Tom’s Restaurant is a family-owned eatery located on the corner of West 112th Street and Broadway, near Columbia University, in New York City. Followers of Seinfeld would remember Tom’s as Jerry Seinfeld‘s frequent hangout Monk’s Cafe. But long before this happened, it also used to be a regular haunt for singer-songwriter Suzanne Vega who was a receptionist at the time, and would have breakfast from Tom’s on her way to office. Once Vega’s friend and photographer Brian Rose made a comment to her that as a photographer, he saw his whole life through a pane of glass, and always felt like he was the witness to a lot of things, but
was never really involved in them. This gave her the idea for a song, and on a cloudy morning in late 1981 or early 1982, Suzanne Vega sat in Tom’s, looked around her, and thought, “well, if I were Brian today, how would I be perceiving these different things?”. And Tom’s Diner resulted.
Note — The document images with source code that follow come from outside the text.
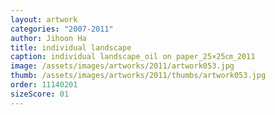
 ```yaml
---
layout: artwork
categories: "2007-2011"
author: Jihoon Ha
title: individual landscape
caption: individual landscape_oil on paper_25×25㎝_2011
image: /assets/images/artworks/2011/artwork053.jpg
thumb: /assets/images/artworks/2011/thumbs/artwork053.jpg
order: 11140201
sizeScore: 01
---
```

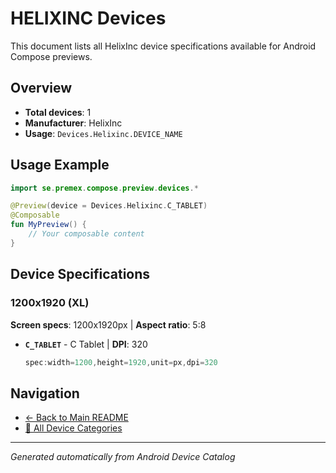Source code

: # HELIXINC Devices

This document lists all HelixInc device specifications available for Android Compose previews.

## Overview

- **Total devices**: 1
- **Manufacturer**: HelixInc
- **Usage**: `Devices.Helixinc.DEVICE_NAME`

## Usage Example

```kotlin
import se.premex.compose.preview.devices.*

@Preview(device = Devices.Helixinc.C_TABLET)
@Composable
fun MyPreview() {
    // Your composable content
}
```

## Device Specifications

### 1200x1920 (XL)

**Screen specs**: 1200x1920px | **Aspect ratio**: 5:8

- **`C_TABLET`** - C Tablet | **DPI**: 320
  ```kotlin
  spec:width=1200,height=1920,unit=px,dpi=320
  ```

## Navigation

- [← Back to Main README](../../README.md)
- [📱 All Device Categories](../README.md)

---
*Generated automatically from Android Device Catalog*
Vega wrote Tom’s Diner imagining a piano playing in the background while she sang the song. Unfortunately for her neither did she play a piano nor was she acquainted with any pianist, hence Vega ended up recording Tom’s Diner as an a cappella piece. Quite a good idea as it turned out. The soliloquious tone of the song’s lyrics is best conveyed in the a cappella version itself, Vega rendering the song as though reciting a poem. And the same vocal quality caught the attention of Karlheinz Brandenburg once when he heard Tom’s Diner on radio. Those were the days he was fine-tuning his compression algorithm that would later become MP3. He heard the song and knew that “it would be nearly impossible to compress this warm voice”. Since the song depended on very subtle nuances of Vega s inflection, the algorithm would have to be very, very good to select the most important parts of the sound file and discard the rest. Brandenburg started using Tom’s Diner as the testing ground for each refinement of his system, and wound up listening to the song thousands of times! (As it appeared on the now defunct magazine Business 2.0). This incident earned Vega an informal title of “Mother of the MP3″.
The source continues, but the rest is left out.